### [YOUR GOAL]
What is needed is a copy of each line in the listing that contains "authorId".

◆ ◆ ◆

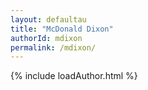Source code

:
 ```yaml
---
layout: defaultau
title: "McDonald Dixon"
authorId: mdixon
permalink: /mdixon/
---
```

{% include loadAuthor.html %}
<script>
    $(document).ready(function(){
        showAuthorBio('{{ page.authorId }}');
   });
</script>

◆ ◆ ◆

### [RESPONSE]
authorId: mdixon
        showAuthorBio('{{ page.authorId }}');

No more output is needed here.